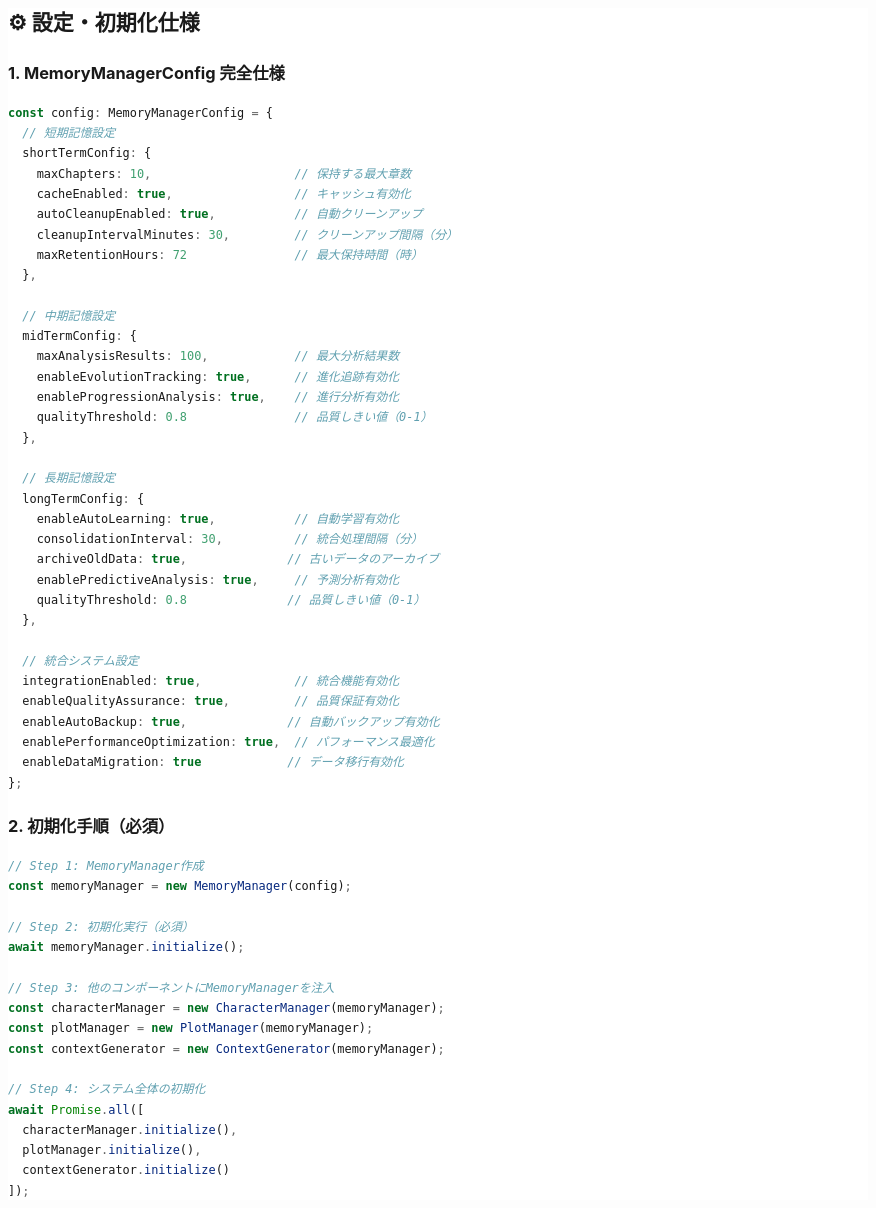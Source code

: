 
## ⚙️ 設定・初期化仕様

### 1. MemoryManagerConfig 完全仕様

```typescript
const config: MemoryManagerConfig = {
  // 短期記憶設定
  shortTermConfig: {
    maxChapters: 10,                    // 保持する最大章数
    cacheEnabled: true,                 // キャッシュ有効化
    autoCleanupEnabled: true,           // 自動クリーンアップ
    cleanupIntervalMinutes: 30,         // クリーンアップ間隔（分）
    maxRetentionHours: 72               // 最大保持時間（時）
  },
  
  // 中期記憶設定
  midTermConfig: {
    maxAnalysisResults: 100,            // 最大分析結果数
    enableEvolutionTracking: true,      // 進化追跡有効化
    enableProgressionAnalysis: true,    // 進行分析有効化
    qualityThreshold: 0.8               // 品質しきい値（0-1）
  },
  
  // 長期記憶設定
  longTermConfig: {
    enableAutoLearning: true,           // 自動学習有効化
    consolidationInterval: 30,          // 統合処理間隔（分）
    archiveOldData: true,              // 古いデータのアーカイブ
    enablePredictiveAnalysis: true,     // 予測分析有効化
    qualityThreshold: 0.8              // 品質しきい値（0-1）
  },
  
  // 統合システム設定
  integrationEnabled: true,             // 統合機能有効化
  enableQualityAssurance: true,         // 品質保証有効化
  enableAutoBackup: true,              // 自動バックアップ有効化
  enablePerformanceOptimization: true,  // パフォーマンス最適化
  enableDataMigration: true            // データ移行有効化
};
```

### 2. 初期化手順（必須）

```typescript
// Step 1: MemoryManager作成
const memoryManager = new MemoryManager(config);

// Step 2: 初期化実行（必須）
await memoryManager.initialize();

// Step 3: 他のコンポーネントにMemoryManagerを注入
const characterManager = new CharacterManager(memoryManager);
const plotManager = new PlotManager(memoryManager);
const contextGenerator = new ContextGenerator(memoryManager);

// Step 4: システム全体の初期化
await Promise.all([
  characterManager.initialize(),
  plotManager.initialize(),
  contextGenerator.initialize()
]);
```
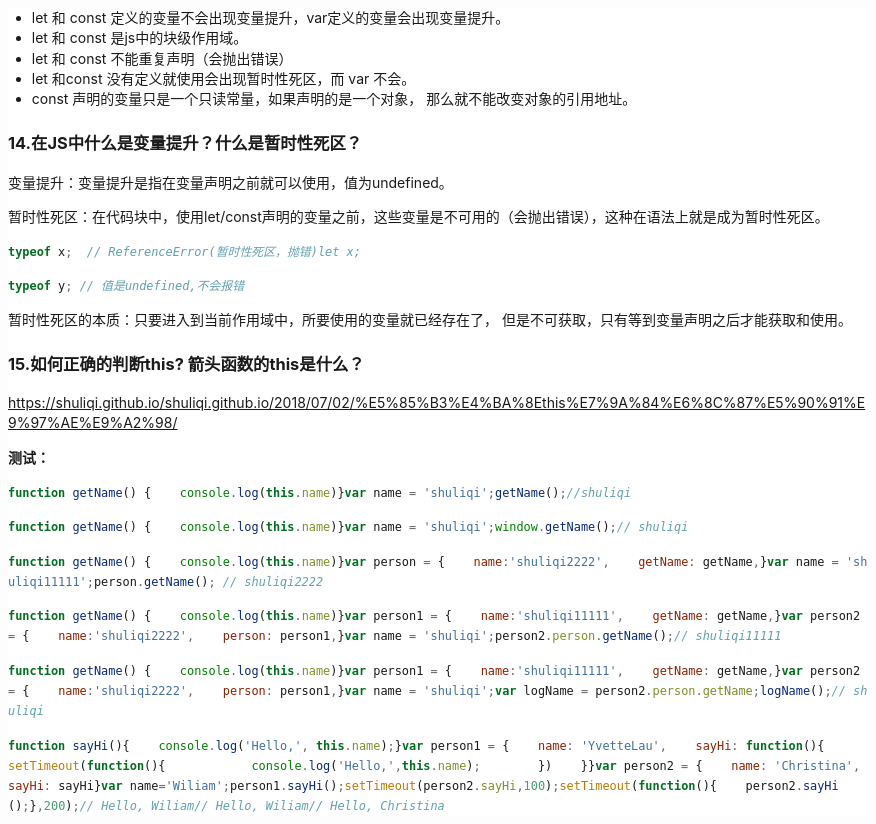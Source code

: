 * let 和 const 定义的变量不会出现变量提升，var定义的变量会出现变量提升。
* let 和 const 是js中的块级作用域。
* let 和 const 不能重复声明（会抛出错误）
* let 和const 没有定义就使用会出现暂时性死区，而 var 不会。
* const 声明的变量只是一个只读常量，如果声明的是一个对象， 那么就不能改变对象的引用地址。



### 14.在JS中什么是变量提升？什么是暂时性死区？

变量提升：变量提升是指在变量声明之前就可以使用，值为undefined。

暂时性死区：在代码块中，使用let/const声明的变量之前，这些变量是不可用的（会抛出错误），这种在语法上就是成为暂时性死区。

```javascript
typeof x;  // ReferenceError(暂时性死区，抛错)let x;
```

```javascript
typeof y; // 值是undefined,不会报错
```

暂时性死区的本质：只要进入到当前作用域中，所要使用的变量就已经存在了， 但是不可获取，只有等到变量声明之后才能获取和使用。

### 15.如何正确的判断this? 箭头函数的this是什么？

https://shuliqi.github.io/shuliqi.github.io/2018/07/02/%E5%85%B3%E4%BA%8Ethis%E7%9A%84%E6%8C%87%E5%90%91%E9%97%AE%E9%A2%98/

**测试：**

```javascript
function getName() {    console.log(this.name)}var name = 'shuliqi';getName();//shuliqi
```

```javascript
function getName() {    console.log(this.name)}var name = 'shuliqi';window.getName();// shuliqi
```

```javascript
function getName() {    console.log(this.name)}var person = {    name:'shuliqi2222',    getName: getName,}var name = 'shuliqi11111';person.getName(); // shuliqi2222
```

```javascript
function getName() {    console.log(this.name)}var person1 = {    name:'shuliqi11111',    getName: getName,}var person2 = {    name:'shuliqi2222',    person: person1,}var name = 'shuliqi';person2.person.getName();// shuliqi11111
```

```javascript
function getName() {    console.log(this.name)}var person1 = {    name:'shuliqi11111',    getName: getName,}var person2 = {    name:'shuliqi2222',    person: person1,}var name = 'shuliqi';var logName = person2.person.getName;logName();// shuliqi
```

```javascript
function sayHi(){    console.log('Hello,', this.name);}var person1 = {    name: 'YvetteLau',    sayHi: function(){        setTimeout(function(){            console.log('Hello,',this.name);        })    }}var person2 = {    name: 'Christina',    sayHi: sayHi}var name='Wiliam';person1.sayHi();setTimeout(person2.sayHi,100);setTimeout(function(){    person2.sayHi();},200);// Hello, Wiliam// Hello, Wiliam// Hello, Christina
```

___

**Problem description:**
Each line of the material that contains the string "会抛出错误" has to be copied out.

**Expected answer:**
* let 和 const 不能重复声明（会抛出错误）
暂时性死区：在代码块中，使用let/const声明的变量之前，这些变量是不可用的（会抛出错误），这种在语法上就是成为暂时性死区。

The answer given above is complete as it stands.